## WORK TO COMPLETE:
Across all the entries below, count each line that holds "check" and report the figure only.

## EXERCISE INPUT:
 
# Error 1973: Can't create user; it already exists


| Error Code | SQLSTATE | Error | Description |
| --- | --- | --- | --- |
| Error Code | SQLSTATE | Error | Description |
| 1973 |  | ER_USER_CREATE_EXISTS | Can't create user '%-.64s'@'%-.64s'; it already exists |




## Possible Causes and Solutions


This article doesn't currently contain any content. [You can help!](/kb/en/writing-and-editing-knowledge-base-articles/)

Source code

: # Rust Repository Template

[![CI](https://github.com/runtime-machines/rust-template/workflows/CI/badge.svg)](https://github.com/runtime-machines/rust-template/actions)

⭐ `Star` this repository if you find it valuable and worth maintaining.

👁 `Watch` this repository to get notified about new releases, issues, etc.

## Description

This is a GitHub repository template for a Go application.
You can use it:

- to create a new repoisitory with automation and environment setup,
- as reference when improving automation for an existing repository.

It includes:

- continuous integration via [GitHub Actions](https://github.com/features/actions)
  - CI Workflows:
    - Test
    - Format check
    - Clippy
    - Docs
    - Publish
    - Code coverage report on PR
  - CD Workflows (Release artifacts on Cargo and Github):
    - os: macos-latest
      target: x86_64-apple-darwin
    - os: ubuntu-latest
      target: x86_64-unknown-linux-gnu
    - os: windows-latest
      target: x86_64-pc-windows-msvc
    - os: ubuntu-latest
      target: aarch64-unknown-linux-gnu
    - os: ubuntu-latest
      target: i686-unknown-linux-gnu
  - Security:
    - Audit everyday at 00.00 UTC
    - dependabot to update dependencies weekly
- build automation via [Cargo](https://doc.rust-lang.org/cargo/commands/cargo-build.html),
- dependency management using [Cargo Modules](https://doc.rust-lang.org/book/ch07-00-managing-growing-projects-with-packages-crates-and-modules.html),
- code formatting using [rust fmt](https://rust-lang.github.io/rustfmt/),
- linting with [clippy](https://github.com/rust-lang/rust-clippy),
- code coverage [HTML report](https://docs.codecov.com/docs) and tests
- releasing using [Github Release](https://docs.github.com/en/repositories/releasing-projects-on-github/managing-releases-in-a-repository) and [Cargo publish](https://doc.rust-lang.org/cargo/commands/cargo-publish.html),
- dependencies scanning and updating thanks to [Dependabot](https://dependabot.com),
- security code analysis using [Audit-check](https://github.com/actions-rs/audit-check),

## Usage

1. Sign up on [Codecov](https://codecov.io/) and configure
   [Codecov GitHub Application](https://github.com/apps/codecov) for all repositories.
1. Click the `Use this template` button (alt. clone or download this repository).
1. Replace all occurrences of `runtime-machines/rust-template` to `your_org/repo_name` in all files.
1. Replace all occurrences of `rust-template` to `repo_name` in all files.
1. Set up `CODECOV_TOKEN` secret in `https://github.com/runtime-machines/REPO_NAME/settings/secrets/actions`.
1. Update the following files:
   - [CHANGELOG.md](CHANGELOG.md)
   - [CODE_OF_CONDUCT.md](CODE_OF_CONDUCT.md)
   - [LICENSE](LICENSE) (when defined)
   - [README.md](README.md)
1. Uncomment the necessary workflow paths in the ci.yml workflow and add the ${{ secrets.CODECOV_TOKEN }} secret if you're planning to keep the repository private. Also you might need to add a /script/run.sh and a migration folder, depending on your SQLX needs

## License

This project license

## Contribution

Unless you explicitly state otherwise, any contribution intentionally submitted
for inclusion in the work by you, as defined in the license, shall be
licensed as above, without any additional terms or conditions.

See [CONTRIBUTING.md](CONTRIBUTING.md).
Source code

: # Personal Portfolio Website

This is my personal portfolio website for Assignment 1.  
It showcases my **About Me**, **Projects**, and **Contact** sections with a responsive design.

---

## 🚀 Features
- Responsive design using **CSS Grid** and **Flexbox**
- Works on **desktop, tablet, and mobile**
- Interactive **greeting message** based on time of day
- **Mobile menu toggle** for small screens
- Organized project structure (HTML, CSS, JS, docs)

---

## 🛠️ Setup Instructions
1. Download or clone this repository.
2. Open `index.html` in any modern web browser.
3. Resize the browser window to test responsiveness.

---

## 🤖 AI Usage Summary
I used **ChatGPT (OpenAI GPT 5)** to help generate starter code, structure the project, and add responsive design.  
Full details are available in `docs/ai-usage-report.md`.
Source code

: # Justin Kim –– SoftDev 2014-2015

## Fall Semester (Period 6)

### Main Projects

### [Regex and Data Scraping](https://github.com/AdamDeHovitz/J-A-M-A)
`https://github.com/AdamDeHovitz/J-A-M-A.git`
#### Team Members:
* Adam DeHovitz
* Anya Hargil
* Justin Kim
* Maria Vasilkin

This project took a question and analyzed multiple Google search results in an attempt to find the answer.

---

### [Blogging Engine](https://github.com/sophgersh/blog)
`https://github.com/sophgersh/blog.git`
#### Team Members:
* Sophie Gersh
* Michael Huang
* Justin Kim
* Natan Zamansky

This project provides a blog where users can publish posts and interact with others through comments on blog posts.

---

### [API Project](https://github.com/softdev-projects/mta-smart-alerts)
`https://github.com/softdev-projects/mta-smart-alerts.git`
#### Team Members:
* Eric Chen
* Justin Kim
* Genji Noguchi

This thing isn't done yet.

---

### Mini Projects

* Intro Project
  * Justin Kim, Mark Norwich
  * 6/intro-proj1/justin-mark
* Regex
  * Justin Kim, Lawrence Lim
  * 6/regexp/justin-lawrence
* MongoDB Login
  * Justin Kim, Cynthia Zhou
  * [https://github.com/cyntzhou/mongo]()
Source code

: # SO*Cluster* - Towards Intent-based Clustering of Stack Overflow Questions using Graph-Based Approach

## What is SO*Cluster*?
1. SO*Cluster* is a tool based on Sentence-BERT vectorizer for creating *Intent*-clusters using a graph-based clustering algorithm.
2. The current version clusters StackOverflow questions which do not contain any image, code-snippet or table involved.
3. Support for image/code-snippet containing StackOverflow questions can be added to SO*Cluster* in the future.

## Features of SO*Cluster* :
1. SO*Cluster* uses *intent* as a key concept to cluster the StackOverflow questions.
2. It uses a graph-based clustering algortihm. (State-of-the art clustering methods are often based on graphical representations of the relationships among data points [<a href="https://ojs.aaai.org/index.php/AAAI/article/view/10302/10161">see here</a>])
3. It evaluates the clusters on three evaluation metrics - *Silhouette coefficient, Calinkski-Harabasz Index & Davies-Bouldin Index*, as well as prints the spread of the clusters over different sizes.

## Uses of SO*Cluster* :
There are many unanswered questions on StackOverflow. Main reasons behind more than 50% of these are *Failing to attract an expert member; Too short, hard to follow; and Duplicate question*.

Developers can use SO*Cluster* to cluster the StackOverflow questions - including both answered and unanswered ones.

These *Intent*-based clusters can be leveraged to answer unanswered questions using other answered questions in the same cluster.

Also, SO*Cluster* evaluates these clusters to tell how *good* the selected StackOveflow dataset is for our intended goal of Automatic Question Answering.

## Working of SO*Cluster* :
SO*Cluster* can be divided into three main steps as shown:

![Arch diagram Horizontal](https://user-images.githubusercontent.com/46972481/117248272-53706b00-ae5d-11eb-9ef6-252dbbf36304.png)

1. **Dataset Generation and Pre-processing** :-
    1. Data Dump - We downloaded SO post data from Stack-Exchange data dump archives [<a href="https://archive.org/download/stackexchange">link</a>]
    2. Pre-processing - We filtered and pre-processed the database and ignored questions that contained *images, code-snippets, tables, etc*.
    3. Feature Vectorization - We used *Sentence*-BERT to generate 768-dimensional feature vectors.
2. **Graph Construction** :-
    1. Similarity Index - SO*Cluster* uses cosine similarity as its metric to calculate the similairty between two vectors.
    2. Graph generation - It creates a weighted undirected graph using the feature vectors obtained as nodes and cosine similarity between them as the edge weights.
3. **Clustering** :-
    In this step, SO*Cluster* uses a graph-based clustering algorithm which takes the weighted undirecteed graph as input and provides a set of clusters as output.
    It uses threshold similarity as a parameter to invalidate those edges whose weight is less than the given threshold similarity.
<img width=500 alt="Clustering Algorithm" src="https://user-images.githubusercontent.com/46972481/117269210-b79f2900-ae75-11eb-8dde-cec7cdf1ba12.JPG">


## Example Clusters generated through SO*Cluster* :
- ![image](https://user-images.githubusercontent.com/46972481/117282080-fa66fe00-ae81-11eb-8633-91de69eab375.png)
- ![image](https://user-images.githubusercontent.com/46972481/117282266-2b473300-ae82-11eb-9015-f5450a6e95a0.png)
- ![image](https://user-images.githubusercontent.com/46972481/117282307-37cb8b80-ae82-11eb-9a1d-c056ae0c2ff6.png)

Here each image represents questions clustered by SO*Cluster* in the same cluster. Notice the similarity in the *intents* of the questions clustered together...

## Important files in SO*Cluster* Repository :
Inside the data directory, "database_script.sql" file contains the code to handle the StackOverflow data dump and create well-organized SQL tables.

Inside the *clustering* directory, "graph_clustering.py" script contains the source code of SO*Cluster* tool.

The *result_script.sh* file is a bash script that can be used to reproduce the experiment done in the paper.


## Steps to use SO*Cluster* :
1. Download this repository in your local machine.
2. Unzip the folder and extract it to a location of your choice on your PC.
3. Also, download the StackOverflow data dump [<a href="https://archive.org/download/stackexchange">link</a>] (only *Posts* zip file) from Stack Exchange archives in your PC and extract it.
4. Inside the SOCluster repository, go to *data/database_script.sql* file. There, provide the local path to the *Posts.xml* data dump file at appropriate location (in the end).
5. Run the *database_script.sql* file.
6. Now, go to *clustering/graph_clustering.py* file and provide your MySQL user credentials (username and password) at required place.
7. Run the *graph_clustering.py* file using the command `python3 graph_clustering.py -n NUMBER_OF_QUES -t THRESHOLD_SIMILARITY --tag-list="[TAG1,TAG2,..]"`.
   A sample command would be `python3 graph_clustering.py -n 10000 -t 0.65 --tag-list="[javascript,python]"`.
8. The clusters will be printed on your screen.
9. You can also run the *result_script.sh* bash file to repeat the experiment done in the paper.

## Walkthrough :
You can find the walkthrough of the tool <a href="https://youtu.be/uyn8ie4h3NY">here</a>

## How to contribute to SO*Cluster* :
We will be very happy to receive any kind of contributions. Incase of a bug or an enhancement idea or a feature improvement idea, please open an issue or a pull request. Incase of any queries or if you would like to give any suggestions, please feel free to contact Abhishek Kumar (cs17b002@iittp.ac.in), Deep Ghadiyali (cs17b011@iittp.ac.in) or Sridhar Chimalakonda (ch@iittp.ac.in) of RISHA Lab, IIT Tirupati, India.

## RESULT:
2